## ASSIGNED TASK
Each line from the line containing "[14] T. Janssen, R." through the last line of the entries is to be reproduced exactly as it stands.

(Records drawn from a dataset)
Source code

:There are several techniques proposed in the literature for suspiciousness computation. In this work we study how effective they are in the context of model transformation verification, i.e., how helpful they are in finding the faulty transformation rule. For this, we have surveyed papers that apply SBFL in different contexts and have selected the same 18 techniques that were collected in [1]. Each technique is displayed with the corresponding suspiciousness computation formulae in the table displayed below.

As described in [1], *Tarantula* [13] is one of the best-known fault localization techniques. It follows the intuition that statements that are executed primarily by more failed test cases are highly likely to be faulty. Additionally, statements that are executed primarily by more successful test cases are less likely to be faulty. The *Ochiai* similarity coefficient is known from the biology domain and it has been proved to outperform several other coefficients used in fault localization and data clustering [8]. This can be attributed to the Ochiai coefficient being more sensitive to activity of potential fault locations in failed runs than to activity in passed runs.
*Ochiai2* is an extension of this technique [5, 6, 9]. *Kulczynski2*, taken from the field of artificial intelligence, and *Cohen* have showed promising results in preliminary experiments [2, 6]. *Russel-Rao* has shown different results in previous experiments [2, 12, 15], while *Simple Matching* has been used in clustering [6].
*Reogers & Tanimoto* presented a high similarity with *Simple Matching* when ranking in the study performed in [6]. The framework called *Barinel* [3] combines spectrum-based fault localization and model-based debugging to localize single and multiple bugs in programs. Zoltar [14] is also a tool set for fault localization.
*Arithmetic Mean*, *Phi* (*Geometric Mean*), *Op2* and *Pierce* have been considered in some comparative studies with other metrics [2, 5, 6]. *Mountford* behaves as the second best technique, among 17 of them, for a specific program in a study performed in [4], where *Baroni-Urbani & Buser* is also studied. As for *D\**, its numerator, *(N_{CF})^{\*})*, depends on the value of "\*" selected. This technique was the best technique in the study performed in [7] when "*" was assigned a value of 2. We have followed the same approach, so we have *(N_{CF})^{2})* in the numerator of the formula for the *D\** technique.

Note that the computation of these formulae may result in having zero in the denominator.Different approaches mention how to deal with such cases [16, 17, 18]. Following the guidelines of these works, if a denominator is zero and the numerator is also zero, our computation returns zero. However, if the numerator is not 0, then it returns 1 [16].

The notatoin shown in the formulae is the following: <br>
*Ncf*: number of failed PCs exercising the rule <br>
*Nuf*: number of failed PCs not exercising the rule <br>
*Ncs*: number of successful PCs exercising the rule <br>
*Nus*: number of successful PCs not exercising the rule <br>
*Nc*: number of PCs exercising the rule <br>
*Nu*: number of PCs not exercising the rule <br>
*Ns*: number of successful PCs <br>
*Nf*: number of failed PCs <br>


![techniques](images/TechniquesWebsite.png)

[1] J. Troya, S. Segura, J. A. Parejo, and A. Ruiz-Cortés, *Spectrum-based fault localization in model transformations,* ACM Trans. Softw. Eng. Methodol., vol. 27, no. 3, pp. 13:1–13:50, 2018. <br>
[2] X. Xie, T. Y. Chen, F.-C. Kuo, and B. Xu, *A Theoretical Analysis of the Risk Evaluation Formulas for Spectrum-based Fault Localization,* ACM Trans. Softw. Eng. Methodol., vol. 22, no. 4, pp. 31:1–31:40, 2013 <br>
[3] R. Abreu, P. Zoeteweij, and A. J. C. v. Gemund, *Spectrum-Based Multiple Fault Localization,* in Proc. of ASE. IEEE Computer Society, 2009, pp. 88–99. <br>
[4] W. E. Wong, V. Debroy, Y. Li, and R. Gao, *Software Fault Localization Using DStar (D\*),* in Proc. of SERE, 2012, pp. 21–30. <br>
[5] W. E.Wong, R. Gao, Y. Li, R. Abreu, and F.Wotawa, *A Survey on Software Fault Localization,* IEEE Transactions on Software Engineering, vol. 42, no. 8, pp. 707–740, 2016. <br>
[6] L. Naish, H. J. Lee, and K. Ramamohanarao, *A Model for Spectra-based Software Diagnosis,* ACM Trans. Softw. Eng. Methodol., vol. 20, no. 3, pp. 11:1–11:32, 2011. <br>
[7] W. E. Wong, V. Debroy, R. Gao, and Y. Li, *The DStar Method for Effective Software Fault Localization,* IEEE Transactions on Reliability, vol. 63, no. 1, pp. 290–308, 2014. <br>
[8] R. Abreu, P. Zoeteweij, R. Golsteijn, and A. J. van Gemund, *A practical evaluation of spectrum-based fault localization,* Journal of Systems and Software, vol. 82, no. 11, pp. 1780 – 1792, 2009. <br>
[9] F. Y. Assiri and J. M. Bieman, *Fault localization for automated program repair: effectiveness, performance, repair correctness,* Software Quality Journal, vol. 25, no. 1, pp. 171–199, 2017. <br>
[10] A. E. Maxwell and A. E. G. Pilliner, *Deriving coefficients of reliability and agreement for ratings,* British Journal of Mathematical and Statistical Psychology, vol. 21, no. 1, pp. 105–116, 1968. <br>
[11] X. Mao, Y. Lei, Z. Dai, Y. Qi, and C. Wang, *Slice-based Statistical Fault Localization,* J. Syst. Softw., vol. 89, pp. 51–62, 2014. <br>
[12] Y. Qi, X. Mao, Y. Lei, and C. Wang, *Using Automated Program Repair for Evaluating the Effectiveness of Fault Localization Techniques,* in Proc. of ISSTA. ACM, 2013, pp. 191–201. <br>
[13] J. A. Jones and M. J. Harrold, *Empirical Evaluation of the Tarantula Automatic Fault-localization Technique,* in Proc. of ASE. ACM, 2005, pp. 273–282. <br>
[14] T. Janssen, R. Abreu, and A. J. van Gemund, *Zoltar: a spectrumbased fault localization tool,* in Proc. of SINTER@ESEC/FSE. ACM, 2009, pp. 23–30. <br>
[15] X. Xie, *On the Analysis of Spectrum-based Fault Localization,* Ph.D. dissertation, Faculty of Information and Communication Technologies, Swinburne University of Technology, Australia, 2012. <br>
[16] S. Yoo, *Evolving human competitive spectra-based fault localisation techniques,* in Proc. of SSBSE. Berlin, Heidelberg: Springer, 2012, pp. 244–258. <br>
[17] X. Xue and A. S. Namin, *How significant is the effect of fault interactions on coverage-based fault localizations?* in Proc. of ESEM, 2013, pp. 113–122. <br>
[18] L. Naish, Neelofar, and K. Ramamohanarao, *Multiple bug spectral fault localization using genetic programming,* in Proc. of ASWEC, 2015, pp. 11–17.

## WRITTEN RESPONSE
[14] T. Janssen, R. Abreu, and A. J. van Gemund, *Zoltar: a spectrumbased fault localization tool,* in Proc. of SINTER@ESEC/FSE. ACM, 2009, pp. 23–30. <br>
[15] X. Xie, *On the Analysis of Spectrum-based Fault Localization,* Ph.D. dissertation, Faculty of Information and Communication Technologies, Swinburne University of Technology, Australia, 2012. <br>
[16] S. Yoo, *Evolving human competitive spectra-based fault localisation techniques,* in Proc. of SSBSE. Berlin, Heidelberg: Springer, 2012, pp. 244–258. <br>
[17] X. Xue and A. S. Namin, *How significant is the effect of fault interactions on coverage-based fault localizations?* in Proc. of ESEM, 2013, pp. 113–122. <br>
[18] L. Naish, Neelofar, and K. Ramamohanarao, *Multiple bug spectral fault localization using genetic programming,* in Proc. of ASWEC, 2015, pp. 11–17.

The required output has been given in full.